Cherish thy promotional process, chiefs.  They are the underpinning of your agency's leadership for now and the future.  Undermine the perception of fairness in those processes and you undermine your agency.  Ask yourself:  "If I took personality out of the equation, would I still be promoting the individual? Or am I doing it because they are just like me?  Is it a matter of fit or is it a matter of competence and ability?"

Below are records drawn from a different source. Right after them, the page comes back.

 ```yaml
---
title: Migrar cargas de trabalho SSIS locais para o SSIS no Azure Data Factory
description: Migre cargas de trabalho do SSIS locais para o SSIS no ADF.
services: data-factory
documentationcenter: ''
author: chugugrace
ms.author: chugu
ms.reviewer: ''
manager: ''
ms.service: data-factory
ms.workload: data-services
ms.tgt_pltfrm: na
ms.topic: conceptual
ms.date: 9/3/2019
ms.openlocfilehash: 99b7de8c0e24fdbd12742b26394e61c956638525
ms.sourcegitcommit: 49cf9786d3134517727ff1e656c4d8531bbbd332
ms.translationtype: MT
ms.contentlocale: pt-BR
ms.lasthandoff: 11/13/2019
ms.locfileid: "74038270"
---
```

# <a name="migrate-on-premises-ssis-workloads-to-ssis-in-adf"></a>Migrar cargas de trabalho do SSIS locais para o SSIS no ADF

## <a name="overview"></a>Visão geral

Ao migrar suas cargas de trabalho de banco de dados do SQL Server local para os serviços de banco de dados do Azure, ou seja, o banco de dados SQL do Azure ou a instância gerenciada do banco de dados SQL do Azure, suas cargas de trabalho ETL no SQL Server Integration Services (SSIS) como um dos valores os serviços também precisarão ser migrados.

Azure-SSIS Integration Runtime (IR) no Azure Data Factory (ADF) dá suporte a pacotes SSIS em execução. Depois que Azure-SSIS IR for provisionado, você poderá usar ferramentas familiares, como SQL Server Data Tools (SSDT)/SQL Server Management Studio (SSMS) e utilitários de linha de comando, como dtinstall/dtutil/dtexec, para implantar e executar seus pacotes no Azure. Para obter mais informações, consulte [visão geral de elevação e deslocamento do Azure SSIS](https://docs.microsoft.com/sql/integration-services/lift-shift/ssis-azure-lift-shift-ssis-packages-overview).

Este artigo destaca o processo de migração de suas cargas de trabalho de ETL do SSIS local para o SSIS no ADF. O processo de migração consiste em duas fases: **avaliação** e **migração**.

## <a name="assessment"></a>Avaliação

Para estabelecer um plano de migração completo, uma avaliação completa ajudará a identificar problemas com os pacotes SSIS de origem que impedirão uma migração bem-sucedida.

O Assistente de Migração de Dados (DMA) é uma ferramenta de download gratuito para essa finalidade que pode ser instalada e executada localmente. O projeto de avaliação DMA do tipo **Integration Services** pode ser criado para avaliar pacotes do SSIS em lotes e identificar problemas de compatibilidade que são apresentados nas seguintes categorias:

Finally, if you do already know who you're going to promote, skip the process.  Most people can handle having to eat a turd sandwich every now and then.  Don't call it a filet mignon.  Just tell them you're skipping the process because you've chosen someone without it.  Years ago a chief and I had a debate over the topic.  Once again, he'd involved several hopeful candidates in a very elaborate process only to choose the person everyone knew would get the job anyway.  His point was, "Well, isn't it nicer to give people a chance?"  My contention was that they weren't getting a chance at all; they were getting the illusion of a chance, and it isn't nice at all.  They jump through hoops for nothing.  They don't show themselves to their best advantage because they have no faith in being fairly assessed -- further eliminating their "chance" as well as damaging their own future reputation.  They are misled, because a promotional process implies objectivity.  Just tell them up front there will be no process; a selection has been made.  At least they aren't being lied to.  The example you set for them as an administrator and leader is the example they'll follow in their own actions.  Are you setting the best example of integrity and honor that you can set?